# Problem to solve
Quote the records below in full, exactly as given, with the images taken out.

# Data for review
□ □ □

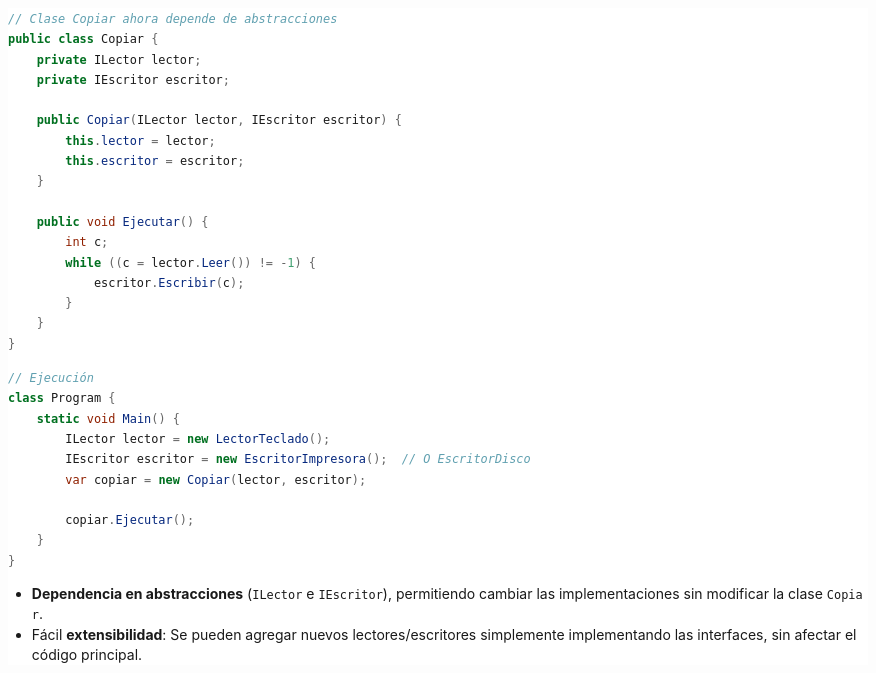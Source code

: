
 ```csharp
// Clase Copiar ahora depende de abstracciones
public class Copiar {
    private ILector lector;
    private IEscritor escritor;

    public Copiar(ILector lector, IEscritor escritor) {
        this.lector = lector;
        this.escritor = escritor;
    }

    public void Ejecutar() {
        int c;
        while ((c = lector.Leer()) != -1) {
            escritor.Escribir(c);
        }
    }
}
```


```csharp
// Ejecución
class Program {
    static void Main() {
        ILector lector = new LectorTeclado();
        IEscritor escritor = new EscritorImpresora();  // O EscritorDisco
        var copiar = new Copiar(lector, escritor);

        copiar.Ejecutar();
    }
}
```

- **Dependencia en abstracciones** (`ILector` e `IEscritor`), permitiendo cambiar las implementaciones sin modificar la clase `Copiar`.
- Fácil **extensibilidad**: Se pueden agregar nuevos lectores/escritores simplemente implementando las interfaces, sin afectar el código principal.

□ □ □

# Answer space
Source code

:
 ```csharp
// Clase Copiar ahora depende de abstracciones
public class Copiar {
    private ILector lector;
    private IEscritor escritor;

    public Copiar(ILector lector, IEscritor escritor) {
        this.lector = lector;
        this.escritor = escritor;
    }

    public void Ejecutar() {
        int c;
        while ((c = lector.Leer()) != -1) {
            escritor.Escribir(c);
        }
    }
}
```


```csharp
// Ejecución
class Program {
    static void Main() {
        ILector lector = new LectorTeclado();
        IEscritor escritor = new EscritorImpresora();  // O EscritorDisco
        var copiar = new Copiar(lector, escritor);

        copiar.Ejecutar();
    }
}
```

- **Dependencia en abstracciones** (`ILector` e `IEscritor`), permitiendo cambiar las implementaciones sin modificar la clase `Copiar`.
- Fácil **extensibilidad**: Se pueden agregar nuevos lectores/escritores simplemente implementando las interfaces, sin afectar el código principal.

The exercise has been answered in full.